Programming Station Setup


The corner of the living room has now been reserved for “tinkering”. From left to right: the workstation table in front of the window is where I set up the Raspberry Pi and play with it.


To the left of this table is my television set with the router underneath, so if for some reason the wireless doesn’t work I can still grab an ethernet cable and move my Raspberry Pi to the end of it. It’s also in front of a window to get as much daylight as I can while working.

To the right of this is my new shelf.


Shortly after I ordered this shelf I realized I would need to label all these spots. The bottom middle has nothing in it (yet). I still have four more shelf spaces to attach if I want I just didn’t feel the need to yet. It’s also already a tight squeeze along my wall.

To the right of this is my programming computer.


This computer is running Linux Mint with Atom and Jupyter Notebook for programming C++ and Python respectively.


Programming Python

I’ve been thinking about moving to Visual Studio Code but I’m going to get used to this for a while for now. Everything is all ready for me to go except I’m still waiting on the new Raspberry Pi camera to come in. When it does I’ll probably create a home security camera this weekend.


Navigating Raspberry Pi


The overhead camera project has been shelved (for now) as the camera only has a battery of 3 hrs or so when on motion detection. Instead, this post is going to be an overview of the programs I’ll use on the Raspberry Pi 4 with Raspbian 10 Buster, as well as some things I think the makers could improve and things I think they are doing well. The above image is the home screen. If we look at the black box icon at the top and click on it we open a terminal.



Typing into the terminal with the “sudo” command reveals that a password is not required, even though I thought I had set an account password at the beginning. I’m not sure what that’s about but otherwise it seems to be a perfectly ordinary Linux terminal. I tried installing a couple of programs like Cheese and Gedit and they worked fine.

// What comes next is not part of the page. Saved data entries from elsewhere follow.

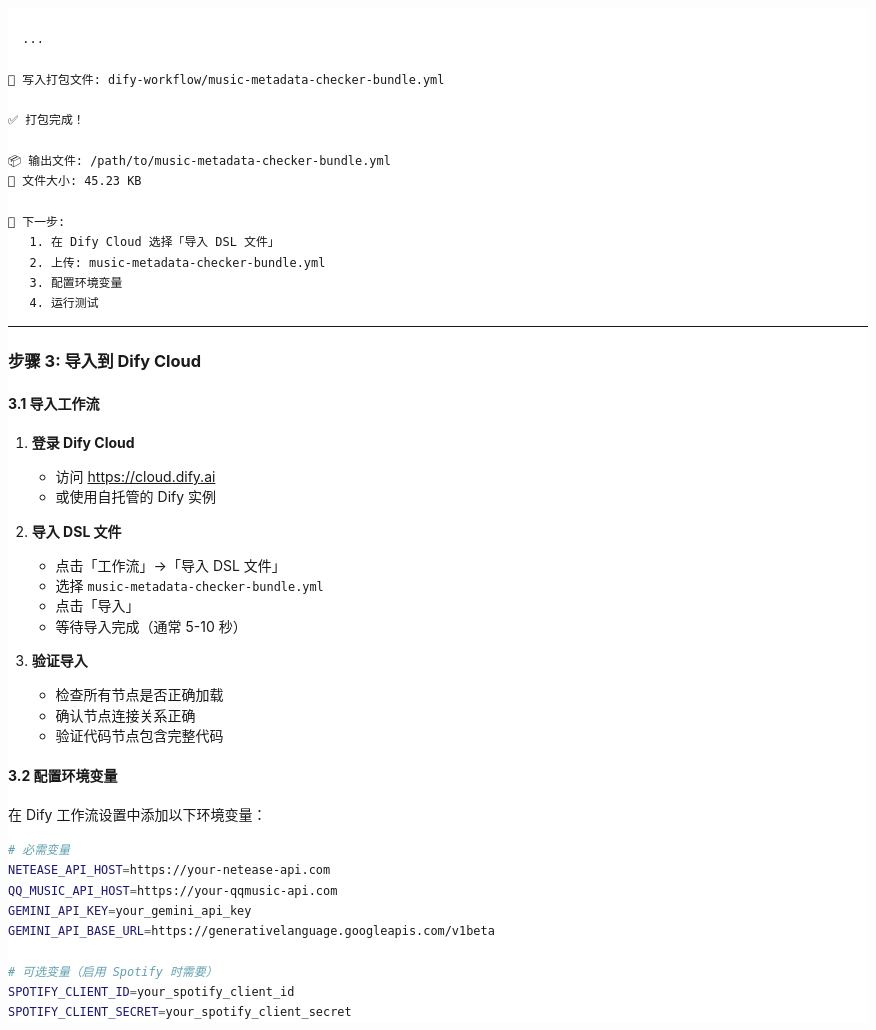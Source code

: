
 ```

  ...

💾 写入打包文件: dify-workflow/music-metadata-checker-bundle.yml

✅ 打包完成！

📦 输出文件: /path/to/music-metadata-checker-bundle.yml
📏 文件大小: 45.23 KB

🎯 下一步:
   1. 在 Dify Cloud 选择「导入 DSL 文件」
   2. 上传: music-metadata-checker-bundle.yml
   3. 配置环境变量
   4. 运行测试
```

---

### 步骤 3: 导入到 Dify Cloud

#### 3.1 导入工作流

1. **登录 Dify Cloud**
   - 访问 <https://cloud.dify.ai>
   - 或使用自托管的 Dify 实例

2. **导入 DSL 文件**
   - 点击「工作流」→「导入 DSL 文件」
   - 选择 `music-metadata-checker-bundle.yml`
   - 点击「导入」
   - 等待导入完成（通常 5-10 秒）

3. **验证导入**
   - 检查所有节点是否正确加载
   - 确认节点连接关系正确
   - 验证代码节点包含完整代码

#### 3.2 配置环境变量

在 Dify 工作流设置中添加以下环境变量：

```bash
# 必需变量
NETEASE_API_HOST=https://your-netease-api.com
QQ_MUSIC_API_HOST=https://your-qqmusic-api.com
GEMINI_API_KEY=your_gemini_api_key
GEMINI_API_BASE_URL=https://generativelanguage.googleapis.com/v1beta

# 可选变量（启用 Spotify 时需要）
SPOTIFY_CLIENT_ID=your_spotify_client_id
SPOTIFY_CLIENT_SECRET=your_spotify_client_secret
```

Moving on to programming if you click on the Applications menu (the top-left Raspberry Pi icon) and navigate to the “Programming” section you will find two programs for Python editing. The first one is called Mu and based on its initial appearance I like that one best.



The second program is called Thonny Python.

Please note I haven’t explored either of these and my opinion may change over time as to which is best. I will also explore the other programming tools as time goes on.

Other programs included LibreOffice (Applications -> Office -> LibreOffice Writer),


Task Manager (Applications -> Accessories -> Task Manager),


and a web browser.



Basically what I’m trying to say is the Raspberry Pi is a really cheap Linux box with some cool built-in programming tools.

There were a couple of glitches and I would like to see support for this improved in future Pi versions. First, I was not able to get my wireless mouse working well. I’m not sure if it was that particular mouse or if it’s wireless mice in general, but I had to borrow an older mouse. Second, I had to order a new camera because my usb camera wouldn’t work with the Pi.

Other than these two issues though the Pi runs smoothly and I just need to explore further to make good use of it. This week I’m going to experiment with a bit of python. After that I’m going to think of something fun to do with it.